TASK ITEM: Count lines, not occurrences: report how many lines in the records hold the string "times", and nothing else.

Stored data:
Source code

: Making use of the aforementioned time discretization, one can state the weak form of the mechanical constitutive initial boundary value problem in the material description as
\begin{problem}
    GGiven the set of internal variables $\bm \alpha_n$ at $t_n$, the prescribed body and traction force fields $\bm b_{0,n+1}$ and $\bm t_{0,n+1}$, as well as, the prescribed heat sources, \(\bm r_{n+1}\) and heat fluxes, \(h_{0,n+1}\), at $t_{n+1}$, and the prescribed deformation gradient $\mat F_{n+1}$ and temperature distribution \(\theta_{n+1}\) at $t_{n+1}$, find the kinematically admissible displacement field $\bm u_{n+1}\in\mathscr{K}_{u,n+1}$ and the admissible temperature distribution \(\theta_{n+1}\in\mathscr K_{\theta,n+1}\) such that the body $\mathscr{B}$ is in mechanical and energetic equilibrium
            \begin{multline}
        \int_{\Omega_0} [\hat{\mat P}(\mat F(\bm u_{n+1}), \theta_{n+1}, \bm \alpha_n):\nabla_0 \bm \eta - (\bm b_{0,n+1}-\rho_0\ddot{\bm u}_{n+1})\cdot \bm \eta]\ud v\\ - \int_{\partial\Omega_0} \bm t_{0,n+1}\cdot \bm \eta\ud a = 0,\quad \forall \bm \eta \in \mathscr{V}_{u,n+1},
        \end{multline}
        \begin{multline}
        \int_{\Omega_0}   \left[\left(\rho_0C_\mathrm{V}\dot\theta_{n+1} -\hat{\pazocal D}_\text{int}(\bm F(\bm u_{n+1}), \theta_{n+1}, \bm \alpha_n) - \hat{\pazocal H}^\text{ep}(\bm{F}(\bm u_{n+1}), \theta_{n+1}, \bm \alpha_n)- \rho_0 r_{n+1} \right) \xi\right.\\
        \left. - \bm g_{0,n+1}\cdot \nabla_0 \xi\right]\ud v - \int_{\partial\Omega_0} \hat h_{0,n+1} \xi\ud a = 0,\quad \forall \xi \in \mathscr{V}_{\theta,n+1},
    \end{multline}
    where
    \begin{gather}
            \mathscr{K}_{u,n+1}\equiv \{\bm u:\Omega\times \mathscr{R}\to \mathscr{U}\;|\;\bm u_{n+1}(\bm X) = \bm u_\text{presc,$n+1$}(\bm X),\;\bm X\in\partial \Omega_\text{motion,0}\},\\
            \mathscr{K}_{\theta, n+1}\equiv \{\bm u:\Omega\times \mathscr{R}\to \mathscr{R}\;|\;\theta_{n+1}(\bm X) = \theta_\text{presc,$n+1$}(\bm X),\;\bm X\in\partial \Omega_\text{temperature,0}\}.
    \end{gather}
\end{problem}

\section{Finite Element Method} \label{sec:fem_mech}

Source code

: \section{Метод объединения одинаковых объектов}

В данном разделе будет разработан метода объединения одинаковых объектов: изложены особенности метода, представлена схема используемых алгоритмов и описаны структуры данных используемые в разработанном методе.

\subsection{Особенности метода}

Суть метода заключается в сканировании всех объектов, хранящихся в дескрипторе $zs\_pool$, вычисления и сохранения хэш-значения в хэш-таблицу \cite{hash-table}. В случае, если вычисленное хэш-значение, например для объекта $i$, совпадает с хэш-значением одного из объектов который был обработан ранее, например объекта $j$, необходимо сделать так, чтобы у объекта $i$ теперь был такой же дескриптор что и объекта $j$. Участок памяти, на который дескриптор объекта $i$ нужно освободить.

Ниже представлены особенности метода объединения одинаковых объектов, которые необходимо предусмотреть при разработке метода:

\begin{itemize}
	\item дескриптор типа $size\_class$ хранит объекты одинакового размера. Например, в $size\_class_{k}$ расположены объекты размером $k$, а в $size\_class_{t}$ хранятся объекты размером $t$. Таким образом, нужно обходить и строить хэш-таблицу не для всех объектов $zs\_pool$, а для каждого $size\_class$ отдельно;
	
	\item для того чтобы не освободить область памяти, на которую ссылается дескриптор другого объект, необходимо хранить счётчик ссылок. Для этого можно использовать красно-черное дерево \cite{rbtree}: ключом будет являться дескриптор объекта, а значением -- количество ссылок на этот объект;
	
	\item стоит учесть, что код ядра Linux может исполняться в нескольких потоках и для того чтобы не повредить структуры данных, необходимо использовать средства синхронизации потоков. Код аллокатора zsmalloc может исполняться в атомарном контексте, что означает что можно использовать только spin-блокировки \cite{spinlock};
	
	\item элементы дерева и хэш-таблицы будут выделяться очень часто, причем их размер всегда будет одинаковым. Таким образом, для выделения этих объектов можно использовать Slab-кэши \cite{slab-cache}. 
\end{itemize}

REPLY: 2